Task directions = Repeat each entry word for word; the images are not part of the copy.

Task inputs =

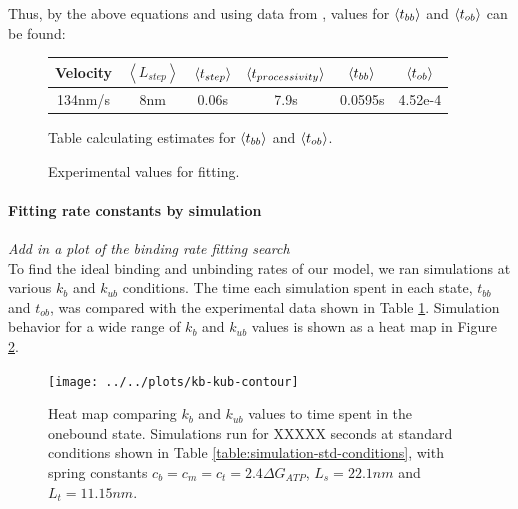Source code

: \documentclass[10pt]{article} %
\begin{document}
Thus, by the above equations and using data from \cite{weihongpaper}, values for $\left<t_{bb}\right>$ and $\left<t_{ob}\right>$ can be found:

\begin{figure}[h]
  \centering
  \begin{tabular}{| c | c | c | c | c | c |}
    \hline
    Velocity & $\left<L_{step}\right>$ & $\left<t_{step}\right>$ & $\left<t_{processivity}\right>$ & $\left<t_{bb}\right>$ & $\left<t_{ob}\right>$ \\ \hline
    134nm/s & 8nm & 0.06s & 7.9s & 0.0595s & 4.52e-4\\ \hline
  \end{tabular}
  \caption{Experimental values for fitting.}{Table calculating estimates for $\left<t_{bb}\right>$ and $\left<t_{ob}\right>$.}
  \label{table:time-parameter-table}
\end{figure}

\paragraph{Fitting rate constants by simulation}
\textit{Add in a plot of the binding rate fitting search}\\

To find the ideal binding and unbinding rates of our model, we ran simulations at various $k_b$ and $k_{ub}$ conditions. The time each simulation spent in each state, $t_{bb}$ and $t_{ob}$, was compared with the experimental data shown in Table \ref{table:time-parameter-table}. Simulation behavior for a wide range of $k_b$ and $k_{ub}$ values is shown as a heat map in Figure \ref{fig:kb-kub-heatmap}.\\

\begin{figure}[h!]
  \centering
  \texttt{[image: ../../plots/kb-kub-contour]}
  \caption{Heat map comparing $k_b$ and $k_{ub}$ values to time spent in the onebound state. Simulations run for XXXXX seconds at standard conditions shown in Table \ref{table:simulation-std-conditions}, with spring constants $c_b = c_m = c_t = 2.4\Delta G_{ATP}$, $L_s=22.1nm$ and $L_t=11.15nm$.}
  \label{fig:kb-kub-heatmap}
\end{figure}

\end{document}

Solution =
Source code

: \documentclass[10pt]{article} %
\begin{document}
Thus, by the above equations and using data from \cite{weihongpaper}, values for $\left<t_{bb}\right>$ and $\left<t_{ob}\right>$ can be found:

\begin{figure}[h]
  \centering
  \begin{tabular}{| c | c | c | c | c | c |}
    \hline
    Velocity & $\left<L_{step}\right>$ & $\left<t_{step}\right>$ & $\left<t_{processivity}\right>$ & $\left<t_{bb}\right>$ & $\left<t_{ob}\right>$ \\ \hline
    134nm/s & 8nm & 0.06s & 7.9s & 0.0595s & 4.52e-4\\ \hline
  \end{tabular}
  \caption{Experimental values for fitting.}{Table calculating estimates for $\left<t_{bb}\right>$ and $\left<t_{ob}\right>$.}
  \label{table:time-parameter-table}
\end{figure}

\paragraph{Fitting rate constants by simulation}
\textit{Add in a plot of the binding rate fitting search}\\

To find the ideal binding and unbinding rates of our model, we ran simulations at various $k_b$ and $k_{ub}$ conditions. The time each simulation spent in each state, $t_{bb}$ and $t_{ob}$, was compared with the experimental data shown in Table \ref{table:time-parameter-table}. Simulation behavior for a wide range of $k_b$ and $k_{ub}$ values is shown as a heat map in Figure \ref{fig:kb-kub-heatmap}.\\

\begin{figure}[h!]
  \centering
  \texttt{[image: ../../plots/kb-kub-contour]}
  \caption{Heat map comparing $k_b$ and $k_{ub}$ values to time spent in the onebound state. Simulations run for XXXXX seconds at standard conditions shown in Table \ref{table:simulation-std-conditions}, with spring constants $c_b = c_m = c_t = 2.4\Delta G_{ATP}$, $L_s=22.1nm$ and $L_t=11.15nm$.}
  \label{fig:kb-kub-heatmap}
\end{figure}

\end{document}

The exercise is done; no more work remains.